Jordanian journalists fight stereotypes through gender-sensitive reporting

Jordanian journalists fight stereotypes through gender-sensitive reporting

Ahmad Amaireh


Journalists in Jordan sitting at a table during a training.

A lack of balanced representation of women in the media creates barriers for women in all forms of public life. In Jordan, IREX is helping journalists build skills in gender-sensitive reporting. Now Jordanian journalists are addressing stereotypes and challenging gender bias in local media coverage of women politicians.

In Jordan, politics is a male-dominated field and women politicians are treated unequally. Jordanian journalist Farah Al Abdullah has seen a subtle bias in the portrayal of women politicians in Jordanian media and noted how it discourages other women from pursuing careers in the public sphere.

“I noticed that the media has been treating women politicians unfairly,” she said, “either through the language they use to describe and report on them or through the selective coverage that only shines light on them in stereotypical ways.”

Al Abdullah came to realize the extent of the bias in media portrayals after enrolling in the Center for Defending Freedom of Journalists (CDFJ’s) Gender Bias within the Media training. The training was developed based on a study of the portrayal of female politicians in Jordanian media and the traditional stereotypes and social norms that influence their career paths and ambitions.

CDFJ partnered with the USAID Takamol program, implemented by IREX, to draw on IREX’s expertise in conducting gender-oriented research and addressing public perceptions of traditional gender roles. USAID Takamol, implemented May 2014 to April 2021, was dedicated to gender equality and women’s empowerment at the policy, national, and community levels in Jordan, and the program’s partnership with CDFJ in 2020 aimed to reduce gender-bias within media coverage of politicians as part of advancing women’s political leadership.

Gender-sensitivity training for media

The program held training sessions in Amman, Irbid, and Aqaba for 38 journalists. The training included an introduction to gender concepts, how to identify gender biases during the reporting process, editorial policies that take gender into consideration, and a discussion on national legislation and international commitments that emphasize the importance of women’s political empowerment.

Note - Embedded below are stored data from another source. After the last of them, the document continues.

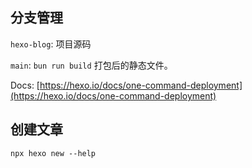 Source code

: ## 分支管理

`hexo-blog`: 项目源码

`main`: `bun run build` 打包后的静态文件。

Docs: [https://hexo.io/docs/one-command-deployment](https://hexo.io/docs/one-command-deployment)

## 创建文章

`npx hexo new --help`

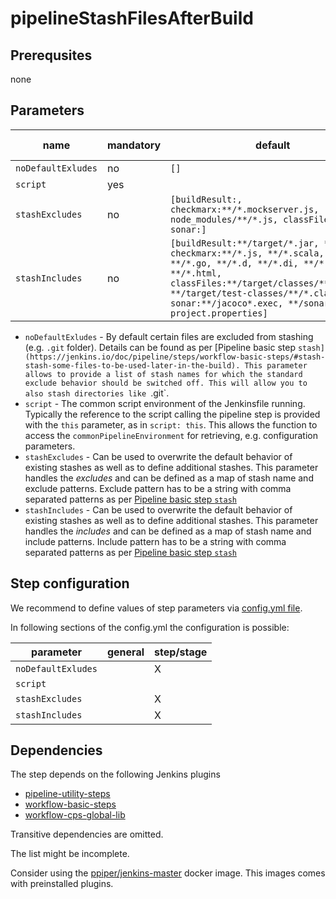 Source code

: # pipelineStashFilesAfterBuild

## Prerequsites

none

## Parameters

| name | mandatory | default | possible values |
|------|-----------|---------|-----------------|
| `noDefaultExludes` | no | `[]` |  |
| `script` | yes |  |  |
| `stashExcludes` | no | `[buildResult:, checkmarx:**/*.mockserver.js, node_modules/**/*.js, classFiles:, sonar:]` |  |
| `stashIncludes` | no | `[buildResult:**/target/*.jar, **/*.mtar, checkmarx:**/*.js, **/*.scala, **/*.py, **/*.go, **/*.d, **/*.di, **/*.xml, **/*.html, classFiles:**/target/classes/**/*.class, **/target/test-classes/**/*.class, sonar:**/jacoco*.exec, **/sonar-project.properties]` |  |

* `noDefaultExludes` - By default certain files are excluded from stashing (e.g. `.git` folder). Details can be found as per [Pipeline basic step `stash](https://jenkins.io/doc/pipeline/steps/workflow-basic-steps/#stash-stash-some-files-to-be-used-later-in-the-build). This parameter allows to provide a list of stash names for which the standard exclude behavior should be switched off. This will allow you to also stash directories like `.git`.
* `script` - The common script environment of the Jenkinsfile running. Typically the reference to the script calling the pipeline step is provided with the `this` parameter, as in `script: this`. This allows the function to access the `commonPipelineEnvironment` for retrieving, e.g. configuration parameters.
* `stashExcludes` - Can be used to overwrite the default behavior of existing stashes as well as to define additional stashes. This parameter handles the _excludes_ and can be defined as a map of stash name and exclude patterns. Exclude pattern has to be a string with comma separated patterns as per [Pipeline basic step `stash`](https://jenkins.io/doc/pipeline/steps/workflow-basic-steps/#stash-stash-some-files-to-be-used-later-in-the-build)
* `stashIncludes` - Can be used to overwrite the default behavior of existing stashes as well as to define additional stashes. This parameter handles the _includes_ and can be defined as a map of stash name and include patterns. Include pattern has to be a string with comma separated patterns as per [Pipeline basic step `stash`](https://jenkins.io/doc/pipeline/steps/workflow-basic-steps/#stash-stash-some-files-to-be-used-later-in-the-build)

## Step configuration

We recommend to define values of step parameters via [config.yml file](../configuration.md).

In following sections of the config.yml the configuration is possible:

| parameter | general | step/stage |
|-----------|---------|------------|
| `noDefaultExludes` |  | X |
| `script` |  |  |
| `stashExcludes` |  | X |
| `stashIncludes` |  | X |

## Dependencies

The step depends on the following Jenkins plugins

* [pipeline-utility-steps](https://plugins.jenkins.io/pipeline-utility-steps)
* [workflow-basic-steps](https://plugins.jenkins.io/workflow-basic-steps)
* [workflow-cps-global-lib](https://plugins.jenkins.io/workflow-cps-global-lib)

Transitive dependencies are omitted.

The list might be incomplete.

Consider using the [ppiper/jenkins-master](https://cloud.docker.com/u/ppiper/repository/docker/ppiper/jenkins-master)
docker image. This images comes with preinstalled plugins.

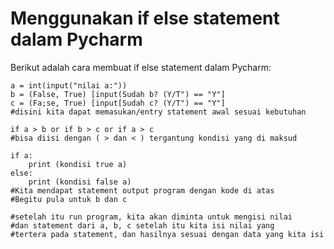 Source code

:# Menggunakan if else statement dalam Pycharm
Berikut adalah cara membuat if else statement dalam Pycharm:
	
	a = int(input("nilai a:"))
	b = (False, True) [input(Sudah b? (Y/T") == "Y"]
	c = (Fa;se, True) [input[Sudah c? (Y/T") == "Y"]
	#disini kita dapat memasukan/entry statement awal sesuai kebutuhan
	
	if a > b or if b > c or if a > c
	#bisa diisi dengan ( > dan < ) tergantung kondisi yang di maksud
	
	if a:
		print (kondisi true a)
	else:
		print (kondisi false a)
	#Kita mendapat statement output program dengan kode di atas
	#Begitu pula untuk b dan c

	#setelah itu run program, kita akan diminta untuk mengisi nilai 
	#dan statement dari a, b, c setelah itu kita isi nilai yang 
	#tertera pada statement, dan hasilnya sesuai dengan data yang kita isi
	
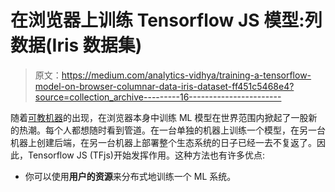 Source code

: # 在浏览器上训练 Tensorflow JS 模型:列数据(Iris 数据集)

> 原文：<https://medium.com/analytics-vidhya/training-a-tensorflow-model-on-browser-columnar-data-iris-dataset-ff451c5468e4?source=collection_archive---------16----------------------->

随着[可教机器](https://teachablemachine.withgoogle.com/train)的出现，在浏览器本身中训练 ML 模型在世界范围内掀起了一股新的热潮。每个人都想随时看到管道。在一台单独的机器上训练一个模型，在另一台机器上创建后端，在另一台机器上部署整个生态系统的日子已经一去不复返了。因此，Tensorflow JS (TFjs)开始发挥作用。这种方法也有许多优点:

*   你可以使用**用户的资源**来分布式地训练一个 ML 系统。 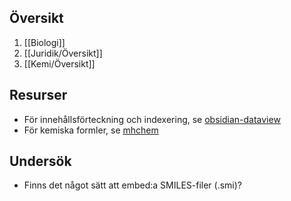 ## Översikt
1. [[Biologi]]
2. [[Juridik/Översikt]]
3. [[Kemi/Översikt]]
## Resurser
* För innehållsförteckning och indexering, se [obsidian-dataview](https://blacksmithgu.github.io/obsidian-dataview/)
* För kemiska formler, se [mhchem](https://mhchem.github.io/MathJax-mhchem/)
## Undersök
- Finns det något sätt att embed:a SMILES-filer (.smi)?
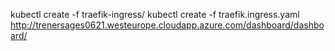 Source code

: kubectl create -f traefik-ingress/
kubectl create -f traefik.ingress.yaml
http://trenersages0621.westeurope.cloudapp.azure.com/dashboard/dashboard/ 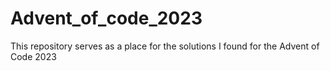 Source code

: # Advent_of_code_2023

This repository serves as a place for the solutions I found for the Advent of Code 2023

Al Abdullah noted that she and her colleagues reinforce traditional stereotypes by portraying women as weak and in constant need of “help” or “assistance” especially from men and that this was a pervasive issue. Many journalists unconsciously perpetuate this stereotype. Reflecting on her university experience, Al Abdullah realized that her education hadn’t focused on gender or equipped her with skills to report from a gender perspective. When journalists don’t receive this type of training, they can adopt unprofessional practices and produce gender-biased media products.

The sessions hosted by IREX and CDFJ inspired Al Abdullah to put her new skills in gender-sensitive reporting to use. After the training she focused her reporting on topics rarely covered by media, such as the with a lack of women in parliament with a political party affiliation, the fact that Jordan has never had a female prime minister, and an electoral law that hinders women’s political participation through a quota system that operates on a national level and not per district.

Being part of the change

For research on her stories, Al Abdullah reached out to previous female members of parliament and organizations that work on monitoring the election process. While many praised her for her interest in reporting on these issues, others advised against reporting on politically sensitive topics.

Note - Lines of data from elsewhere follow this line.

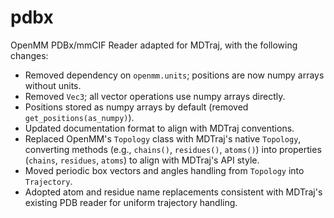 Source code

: pdbx
====

OpenMM PDBx/mmCIF Reader adapted for MDTraj, with the following changes:

- Removed dependency on `openmm.units`; positions are now numpy arrays without units.
- Removed `Vec3`; all vector operations use numpy arrays directly.
- Positions stored as numpy arrays by default (removed `get_positions(as_numpy)`).
- Updated documentation format to align with MDTraj conventions.
- Replaced OpenMM's `Topology` class with MDTraj's native `Topology`, converting methods (e.g., `chains()`, `residues()`, `atoms()`) into properties (`chains`, `residues`, `atoms`) to align with MDTraj's API style.
- Moved periodic box vectors and angles handling from `Topology` into `Trajectory`.
- Adopted atom and residue name replacements consistent with MDTraj's existing PDB reader for uniform trajectory handling. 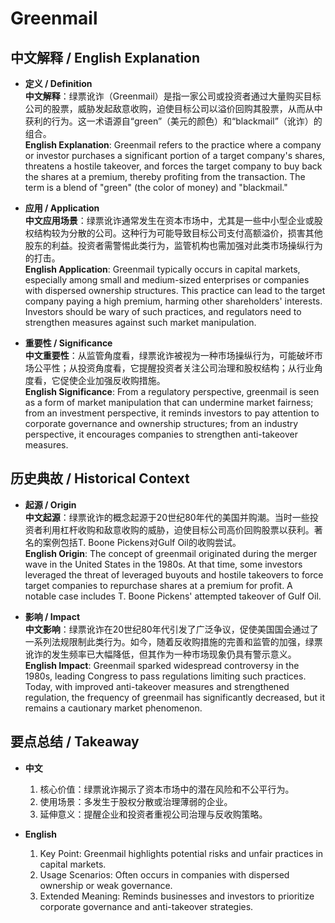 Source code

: # Greenmail

## 中文解释 / English Explanation

* **定义 / Definition**  
  **中文解释**：绿票讹诈（Greenmail）是指一家公司或投资者通过大量购买目标公司的股票，威胁发起敌意收购，迫使目标公司以溢价回购其股票，从而从中获利的行为。这一术语源自“green”（美元的颜色）和“blackmail”（讹诈）的组合。  
  **English Explanation**: Greenmail refers to the practice where a company or investor purchases a significant portion of a target company's shares, threatens a hostile takeover, and forces the target company to buy back the shares at a premium, thereby profiting from the transaction. The term is a blend of "green" (the color of money) and "blackmail."

* **应用 / Application**  
  **中文应用场景**：绿票讹诈通常发生在资本市场中，尤其是一些中小型企业或股权结构较为分散的公司。这种行为可能导致目标公司支付高额溢价，损害其他股东的利益。投资者需警惕此类行为，监管机构也需加强对此类市场操纵行为的打击。  
  **English Application**: Greenmail typically occurs in capital markets, especially among small and medium-sized enterprises or companies with dispersed ownership structures. This practice can lead to the target company paying a high premium, harming other shareholders' interests. Investors should be wary of such practices, and regulators need to strengthen measures against such market manipulation.

* **重要性 / Significance**  
  **中文重要性**：从监管角度看，绿票讹诈被视为一种市场操纵行为，可能破坏市场公平性；从投资角度看，它提醒投资者关注公司治理和股权结构；从行业角度看，它促使企业加强反收购措施。  
  **English Significance**: From a regulatory perspective, greenmail is seen as a form of market manipulation that can undermine market fairness; from an investment perspective, it reminds investors to pay attention to corporate governance and ownership structures; from an industry perspective, it encourages companies to strengthen anti-takeover measures.

## 历史典故 / Historical Context

* **起源 / Origin**  
  **中文起源**：绿票讹诈的概念起源于20世纪80年代的美国并购潮。当时一些投资者利用杠杆收购和敌意收购的威胁，迫使目标公司高价回购股票以获利。著名的案例包括T. Boone Pickens对Gulf Oil的收购尝试。  
  **English Origin**: The concept of greenmail originated during the merger wave in the United States in the 1980s. At that time, some investors leveraged the threat of leveraged buyouts and hostile takeovers to force target companies to repurchase shares at a premium for profit. A notable case includes T. Boone Pickens' attempted takeover of Gulf Oil.

* **影响 / Impact**  
  **中文影响**：绿票讹诈在20世纪80年代引发了广泛争议，促使美国国会通过了一系列法规限制此类行为。如今，随着反收购措施的完善和监管的加强，绿票讹诈的发生频率已大幅降低，但其作为一种市场现象仍具有警示意义。  
  **English Impact**: Greenmail sparked widespread controversy in the 1980s, leading Congress to pass regulations limiting such practices. Today, with improved anti-takeover measures and strengthened regulation, the frequency of greenmail has significantly decreased, but it remains a cautionary market phenomenon.

## 要点总结 / Takeaway

* **中文**  
  1. 核心价值：绿票讹诈揭示了资本市场中的潜在风险和不公平行为。
  2. 使用场景：多发生于股权分散或治理薄弱的企业。
  3. 延伸意义：提醒企业和投资者重视公司治理与反收购策略。

* **English**  
  1. Key Point: Greenmail highlights potential risks and unfair practices in capital markets.
  2. Usage Scenarios: Often occurs in companies with dispersed ownership or weak governance.
  3. Extended Meaning: Reminds businesses and investors to prioritize corporate governance and anti-takeover strategies.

She chose to continue writing, and several high-profile female politicians shared her content and expressed their excitement that someone was finally tackling these topics.

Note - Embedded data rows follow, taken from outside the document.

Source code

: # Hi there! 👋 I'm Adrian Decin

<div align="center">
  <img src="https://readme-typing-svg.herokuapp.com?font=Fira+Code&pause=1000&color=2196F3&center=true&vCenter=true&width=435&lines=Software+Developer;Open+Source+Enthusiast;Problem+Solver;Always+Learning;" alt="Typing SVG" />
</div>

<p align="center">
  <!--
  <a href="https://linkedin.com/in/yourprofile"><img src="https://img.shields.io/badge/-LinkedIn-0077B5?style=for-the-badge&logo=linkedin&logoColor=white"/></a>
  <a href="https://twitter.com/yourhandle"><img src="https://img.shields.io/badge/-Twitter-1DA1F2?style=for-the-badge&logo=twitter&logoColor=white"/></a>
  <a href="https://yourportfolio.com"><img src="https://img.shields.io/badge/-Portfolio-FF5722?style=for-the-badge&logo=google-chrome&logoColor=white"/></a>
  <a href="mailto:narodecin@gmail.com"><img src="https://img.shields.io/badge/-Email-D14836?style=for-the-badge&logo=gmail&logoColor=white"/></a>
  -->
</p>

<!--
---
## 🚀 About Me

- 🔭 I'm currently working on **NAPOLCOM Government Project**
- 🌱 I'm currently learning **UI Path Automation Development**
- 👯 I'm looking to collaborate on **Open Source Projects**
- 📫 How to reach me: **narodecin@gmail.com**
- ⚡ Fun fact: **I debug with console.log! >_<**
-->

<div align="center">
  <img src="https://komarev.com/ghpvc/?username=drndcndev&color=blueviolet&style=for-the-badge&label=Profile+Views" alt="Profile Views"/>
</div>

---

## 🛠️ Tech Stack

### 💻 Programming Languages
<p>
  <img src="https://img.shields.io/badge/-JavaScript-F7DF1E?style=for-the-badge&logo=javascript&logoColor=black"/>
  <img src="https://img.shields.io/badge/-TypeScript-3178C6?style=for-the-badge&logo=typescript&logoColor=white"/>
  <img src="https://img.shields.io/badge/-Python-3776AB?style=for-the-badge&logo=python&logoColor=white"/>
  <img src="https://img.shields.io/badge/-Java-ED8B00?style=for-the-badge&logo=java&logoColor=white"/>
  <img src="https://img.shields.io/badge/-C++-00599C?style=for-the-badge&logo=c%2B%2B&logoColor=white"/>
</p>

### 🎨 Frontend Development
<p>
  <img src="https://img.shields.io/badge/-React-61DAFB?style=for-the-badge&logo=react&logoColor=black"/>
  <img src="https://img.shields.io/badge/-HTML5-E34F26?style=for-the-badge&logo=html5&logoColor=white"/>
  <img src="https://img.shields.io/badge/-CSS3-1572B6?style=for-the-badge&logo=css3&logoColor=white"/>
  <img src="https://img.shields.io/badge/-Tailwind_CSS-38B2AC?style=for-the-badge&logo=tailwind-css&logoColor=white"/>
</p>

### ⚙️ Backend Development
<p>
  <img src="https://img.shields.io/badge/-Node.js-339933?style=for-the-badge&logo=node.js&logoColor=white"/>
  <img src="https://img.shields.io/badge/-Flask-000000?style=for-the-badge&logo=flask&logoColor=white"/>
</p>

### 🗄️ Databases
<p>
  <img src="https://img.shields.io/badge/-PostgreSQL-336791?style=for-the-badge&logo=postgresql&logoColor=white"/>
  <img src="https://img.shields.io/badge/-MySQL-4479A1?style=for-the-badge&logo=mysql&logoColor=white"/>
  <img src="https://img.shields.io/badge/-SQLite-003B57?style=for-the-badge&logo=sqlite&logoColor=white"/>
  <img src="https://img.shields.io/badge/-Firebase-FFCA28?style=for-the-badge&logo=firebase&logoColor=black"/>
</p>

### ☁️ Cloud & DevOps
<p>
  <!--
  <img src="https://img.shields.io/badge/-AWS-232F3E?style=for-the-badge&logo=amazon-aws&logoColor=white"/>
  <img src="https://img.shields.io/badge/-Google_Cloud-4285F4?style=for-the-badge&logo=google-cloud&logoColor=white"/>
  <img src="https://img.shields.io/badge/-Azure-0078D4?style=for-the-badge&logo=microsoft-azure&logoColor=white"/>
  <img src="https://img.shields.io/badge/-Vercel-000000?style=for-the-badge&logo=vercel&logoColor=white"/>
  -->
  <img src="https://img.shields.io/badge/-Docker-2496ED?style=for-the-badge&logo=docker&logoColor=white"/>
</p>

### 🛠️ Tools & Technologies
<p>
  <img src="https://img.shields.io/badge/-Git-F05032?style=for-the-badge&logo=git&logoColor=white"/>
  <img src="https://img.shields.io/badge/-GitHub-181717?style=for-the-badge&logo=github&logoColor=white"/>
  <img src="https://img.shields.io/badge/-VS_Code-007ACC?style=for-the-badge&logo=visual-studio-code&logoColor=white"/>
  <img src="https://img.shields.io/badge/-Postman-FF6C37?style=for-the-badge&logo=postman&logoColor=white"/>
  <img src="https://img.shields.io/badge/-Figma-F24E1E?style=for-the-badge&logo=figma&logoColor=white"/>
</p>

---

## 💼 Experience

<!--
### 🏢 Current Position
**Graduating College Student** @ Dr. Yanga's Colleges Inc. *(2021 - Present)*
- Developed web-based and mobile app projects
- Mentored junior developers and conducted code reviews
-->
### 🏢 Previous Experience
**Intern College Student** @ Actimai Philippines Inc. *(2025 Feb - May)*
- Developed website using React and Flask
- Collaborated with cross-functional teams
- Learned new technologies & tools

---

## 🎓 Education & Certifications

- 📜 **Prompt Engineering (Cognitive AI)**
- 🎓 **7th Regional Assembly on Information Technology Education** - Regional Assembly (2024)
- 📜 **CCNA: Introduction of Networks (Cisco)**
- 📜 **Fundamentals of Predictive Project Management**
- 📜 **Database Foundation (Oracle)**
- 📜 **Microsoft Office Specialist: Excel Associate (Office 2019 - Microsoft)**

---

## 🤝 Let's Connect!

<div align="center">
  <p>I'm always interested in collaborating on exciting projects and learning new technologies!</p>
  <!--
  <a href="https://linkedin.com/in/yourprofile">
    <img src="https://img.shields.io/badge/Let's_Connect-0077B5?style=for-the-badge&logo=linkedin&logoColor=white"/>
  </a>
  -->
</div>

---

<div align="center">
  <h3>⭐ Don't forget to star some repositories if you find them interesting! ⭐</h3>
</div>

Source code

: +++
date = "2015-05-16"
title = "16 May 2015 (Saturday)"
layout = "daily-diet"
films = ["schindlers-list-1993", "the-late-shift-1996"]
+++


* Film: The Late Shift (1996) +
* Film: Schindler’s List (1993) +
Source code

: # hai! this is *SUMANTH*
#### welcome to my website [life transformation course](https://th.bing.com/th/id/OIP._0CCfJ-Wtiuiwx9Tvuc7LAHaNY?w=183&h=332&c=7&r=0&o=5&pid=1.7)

“Regardless of how small my influence is, I’m happy to bring to light issues that other reporters fear writing about,” Al Abdullah said. “The first time that I realized how harmful gender bias within the media can be to the image of women in Jordan, particularly women politicians, I was encouraged to learn more so I can be part of the change.

The USAID Takamol – Jordan Gender Program was implemented by IREX from May 2014 to April 2021 to support gender equity and female empowerment in Jordan. The program was made possible with the generous support of the American people.